| HN Mirror

Y	Hacker News new \| ask \| show \| jobs


	by Loeffelmann 452 days ago
	That's the point. With the old models they all failed to produce a wine glass that is completley to the brim full. Because you can't find that a lot in the data they used for training.

3 comments

colecut 452 days ago

Imagine if they just actually trained the model on a bunch of photographs of a full glass of wine, knowing of this litmus test

link

gorkish 452 days ago

I obviously have no idea if they added real or synthetic data to the training set specifically regarding the full-to-the-brim wineglass test, but I fully expect that this prompt is now compromised in the sense that because it is being discussed in the public sphere, it's has inherently become part of the test suite.

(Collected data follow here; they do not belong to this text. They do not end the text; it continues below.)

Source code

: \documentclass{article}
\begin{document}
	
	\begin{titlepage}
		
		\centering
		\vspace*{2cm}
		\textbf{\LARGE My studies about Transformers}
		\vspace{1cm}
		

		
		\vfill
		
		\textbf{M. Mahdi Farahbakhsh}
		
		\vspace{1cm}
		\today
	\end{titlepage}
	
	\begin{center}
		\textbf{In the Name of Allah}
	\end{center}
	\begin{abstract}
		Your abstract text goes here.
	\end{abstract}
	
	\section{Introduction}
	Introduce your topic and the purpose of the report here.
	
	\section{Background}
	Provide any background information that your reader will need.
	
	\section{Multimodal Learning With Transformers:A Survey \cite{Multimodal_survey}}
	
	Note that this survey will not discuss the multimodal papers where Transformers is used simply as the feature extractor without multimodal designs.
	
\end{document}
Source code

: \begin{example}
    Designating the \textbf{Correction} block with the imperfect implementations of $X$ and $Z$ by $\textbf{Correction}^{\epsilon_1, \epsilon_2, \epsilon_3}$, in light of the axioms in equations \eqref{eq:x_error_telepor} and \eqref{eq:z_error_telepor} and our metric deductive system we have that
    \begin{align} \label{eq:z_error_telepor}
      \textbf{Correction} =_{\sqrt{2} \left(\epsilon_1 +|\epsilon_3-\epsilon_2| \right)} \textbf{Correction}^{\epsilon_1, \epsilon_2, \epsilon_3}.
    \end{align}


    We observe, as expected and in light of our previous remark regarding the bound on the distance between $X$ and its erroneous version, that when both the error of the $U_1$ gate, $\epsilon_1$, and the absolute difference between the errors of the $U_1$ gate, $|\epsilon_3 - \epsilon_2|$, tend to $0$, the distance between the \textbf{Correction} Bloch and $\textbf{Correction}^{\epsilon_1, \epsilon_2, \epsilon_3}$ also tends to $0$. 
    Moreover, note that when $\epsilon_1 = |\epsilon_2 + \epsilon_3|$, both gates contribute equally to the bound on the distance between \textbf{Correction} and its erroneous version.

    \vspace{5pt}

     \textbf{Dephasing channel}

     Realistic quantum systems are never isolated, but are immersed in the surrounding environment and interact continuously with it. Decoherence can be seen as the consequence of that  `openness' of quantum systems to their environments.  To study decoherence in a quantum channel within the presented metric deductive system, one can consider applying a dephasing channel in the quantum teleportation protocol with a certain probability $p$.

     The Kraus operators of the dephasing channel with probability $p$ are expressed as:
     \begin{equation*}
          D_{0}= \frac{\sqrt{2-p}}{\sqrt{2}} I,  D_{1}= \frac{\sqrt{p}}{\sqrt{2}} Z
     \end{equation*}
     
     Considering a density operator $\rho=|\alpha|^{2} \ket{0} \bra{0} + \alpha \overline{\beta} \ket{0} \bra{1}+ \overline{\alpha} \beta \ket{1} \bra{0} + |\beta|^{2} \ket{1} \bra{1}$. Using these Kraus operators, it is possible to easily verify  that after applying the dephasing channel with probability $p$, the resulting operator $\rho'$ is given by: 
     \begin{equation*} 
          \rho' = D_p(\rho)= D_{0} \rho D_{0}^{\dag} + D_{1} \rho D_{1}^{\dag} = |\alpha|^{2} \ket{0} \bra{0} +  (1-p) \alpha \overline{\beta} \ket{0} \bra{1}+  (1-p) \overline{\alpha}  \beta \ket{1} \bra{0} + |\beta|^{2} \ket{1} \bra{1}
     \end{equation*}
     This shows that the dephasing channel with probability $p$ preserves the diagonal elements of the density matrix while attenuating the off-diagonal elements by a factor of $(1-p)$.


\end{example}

Remember the old internet adage that the fastest way to get a correct answer online is to post an incorrect one? I'm not entirely convinced this type of iterative gap finding and filling is really much different than natural human learning behavior.

link

friendzis 451 days ago

> I'm not entirely convinced this type of iterative gap finding and filling is really much different than natural human learning behavior.

Take some artisan, I'll go with a barber. The human person is not the best of the best, but still a capable barber, who can implement several styles on any head you throw at them. A client comes, describes certain style they want. The barber is not sure how to implement such a style, consults with master barber beside, that barber describes the technique required for that particular style, our barber in question comes and implements that style. Probably not perfectly as they need to train their mind-body coordination a bit, but the cut is good enough that the client is happy.

There was no traditional training with "gap finding and filling" involved. The artisan already possessed core skill and knowledge required, was filled on the particulars of their task at hand and successfully implemented the task. There was no looking at examples of finished work, no looking at example of process, no iterative learning by redoing the task a bunch of times.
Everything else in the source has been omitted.